= Edison Tech Center =

Interactive learning center in Schenectady, New York

The Edison Tech Center is a learning center with a central emphasis on electrical and mechanical engineering. The organization was founded in 2001 under the name Edison Exploratorium, and changed to Edison Steinmetz Center and finally the Edison Tech Center in 2009.

The Center was created to focus on engineering education while keeping the connection to the historical and human story behind the field. Electrical engineer, IEEE Fellow and founder John D. Harnden Jr. saw a need to keep the focus on engineering and the story of the development of electricity whereas other educational organizations like museums and historical societies had broader missions and broader audiences that did not allow for the in-depth focus that could be done with a dedicated organization.

==Founding==
The Edison Tech Center was founded by John D. Harnden Jr. of the General Electric Research Laboratory and General Engineering Laboratory. Harnden established himself as an electrical engineer in the beginning of the solid-state age. Through the 1950s and 60s he worked on LCDs, piezoelectric devices, pressure sensors, induction cooktops and other things. His most notable projects were on the GEMOV surge protection device (now found in every home) as well as improvements in switches for the telephone industry. Mr. Harnden eventually managed many engineers and reported to GE's company presidents and lab directors over the years. He dealt with inspiring business managers like Oliver Winn (GE's battery business) and difficult ones including Jack Welch.

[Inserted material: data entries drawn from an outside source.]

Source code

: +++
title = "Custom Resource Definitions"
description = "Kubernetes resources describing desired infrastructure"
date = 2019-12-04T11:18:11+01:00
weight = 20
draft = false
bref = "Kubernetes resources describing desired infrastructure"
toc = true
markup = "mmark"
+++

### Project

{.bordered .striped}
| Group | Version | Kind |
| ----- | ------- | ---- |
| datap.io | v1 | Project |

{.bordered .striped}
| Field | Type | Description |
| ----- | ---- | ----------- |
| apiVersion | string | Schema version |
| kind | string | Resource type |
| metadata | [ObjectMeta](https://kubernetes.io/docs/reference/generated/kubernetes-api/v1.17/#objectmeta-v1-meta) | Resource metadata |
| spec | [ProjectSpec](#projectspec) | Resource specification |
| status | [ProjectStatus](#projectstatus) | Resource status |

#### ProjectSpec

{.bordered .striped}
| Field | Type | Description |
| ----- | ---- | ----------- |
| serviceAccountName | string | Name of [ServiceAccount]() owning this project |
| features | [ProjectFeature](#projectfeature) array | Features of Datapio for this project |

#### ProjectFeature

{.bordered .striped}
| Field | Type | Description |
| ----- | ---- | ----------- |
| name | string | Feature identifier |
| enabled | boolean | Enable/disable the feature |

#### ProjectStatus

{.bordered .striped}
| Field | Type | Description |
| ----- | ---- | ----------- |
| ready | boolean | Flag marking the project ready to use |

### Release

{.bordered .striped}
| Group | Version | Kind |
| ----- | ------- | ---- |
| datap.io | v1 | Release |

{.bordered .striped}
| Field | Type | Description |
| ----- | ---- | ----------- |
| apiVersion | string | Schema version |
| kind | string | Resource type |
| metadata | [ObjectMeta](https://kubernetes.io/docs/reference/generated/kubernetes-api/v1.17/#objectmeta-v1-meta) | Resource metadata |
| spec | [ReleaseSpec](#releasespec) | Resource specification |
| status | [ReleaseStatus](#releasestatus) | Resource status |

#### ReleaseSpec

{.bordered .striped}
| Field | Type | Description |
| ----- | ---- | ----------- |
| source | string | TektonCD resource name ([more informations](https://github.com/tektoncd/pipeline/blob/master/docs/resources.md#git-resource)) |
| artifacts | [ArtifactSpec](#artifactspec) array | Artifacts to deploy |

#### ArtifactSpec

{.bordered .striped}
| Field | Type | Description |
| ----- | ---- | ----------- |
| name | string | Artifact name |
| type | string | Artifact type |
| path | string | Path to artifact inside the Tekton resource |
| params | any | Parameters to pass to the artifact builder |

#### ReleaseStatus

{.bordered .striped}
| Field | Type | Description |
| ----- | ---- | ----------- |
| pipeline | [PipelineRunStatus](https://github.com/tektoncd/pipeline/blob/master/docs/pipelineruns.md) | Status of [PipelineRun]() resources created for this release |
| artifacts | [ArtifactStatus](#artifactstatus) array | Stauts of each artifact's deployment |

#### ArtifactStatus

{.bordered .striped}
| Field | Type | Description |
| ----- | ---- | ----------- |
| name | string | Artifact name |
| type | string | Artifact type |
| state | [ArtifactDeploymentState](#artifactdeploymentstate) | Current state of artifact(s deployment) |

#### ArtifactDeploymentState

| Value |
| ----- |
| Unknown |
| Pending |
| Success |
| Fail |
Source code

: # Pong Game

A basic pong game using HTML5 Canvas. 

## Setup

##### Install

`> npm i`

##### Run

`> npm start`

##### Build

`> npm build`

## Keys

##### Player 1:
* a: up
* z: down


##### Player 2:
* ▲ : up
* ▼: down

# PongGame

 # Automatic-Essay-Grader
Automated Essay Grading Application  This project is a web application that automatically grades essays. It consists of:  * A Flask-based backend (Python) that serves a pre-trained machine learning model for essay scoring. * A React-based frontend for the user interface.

During his long career he worked with well known engineers from other companies who spent summers on special projects, including Gordon Moore and Simon Ramo.

==Facilities==
The learning center and adjoining artifact storage buildings were closed in 2018 and its artifacts were moved to another storage facility in Schenectady, New York. Schenectady was the historical headquarters of General Electric and George Westinghouse Senior and has a strong economic and social tie to the electrical industry. The center has thousands of artifacts ranging from rare engineering prototypes to common household electrical appliances of decades ago. Artifacts and displays were laid out in a flexible and informal fashion so that visitors may touch and interact with the objects, this differed from museums and aligned with the stated goal from Mr. Harnden of having a "workshop of engineers" and tinker space. Displays have included: batteries, generators, electric motors, lighting technology, power transmission, microwaves, audio recording, video recording, washing machines, ovens and kitchen appliances, televisions, telephones, and radios. Artifacts include some of the newest available consumer products to show contrast of old and new.

==Online presence==
The Edison Tech Center reached millions of visitors online between its website and online video channels. The organization publishes new media and television programs on prominent engineers of the electrical age and various technologies. Since 2008 the center has expanded its online presence to include videos and more in-depth web pages. The website provides information on everything from the history of the transformer to locations showcasing the latest in engineering. Since the early years of the organization the focus shifted from only General Electric's history to pioneers of technology from all parts of the world. Engineers from government and private companies have contributed time and content to various projects including Rensselaer Polytechnic Institute, Seagate Technology, University of California, Santa Barbara, IPU (Moscow), International Federation of Automatic Control, Lockheed Martin, Caterpillar, Union College and of course General Electric.

==Programs==
The organization has several programs which are funded by grants and private donors. The Wizards of Schenectady Program is a series of television shows and connected publicity events which highlight prominent Schenectady-based engineers who worked at General Electric. The Edison Tech Center collaborated with the Minerals Education Coalition on a video series highlighting raw materials processing for materials used in electronics called Minerals in our Electrical World. Another video and web curriculum program was "Tour EL" which was the first program extensively cover the history of the electric light and include multimedia.

Outside of educational programs the organization has made donations of engineering related toys to Toys for Tots and the Schenectady Day Nursery.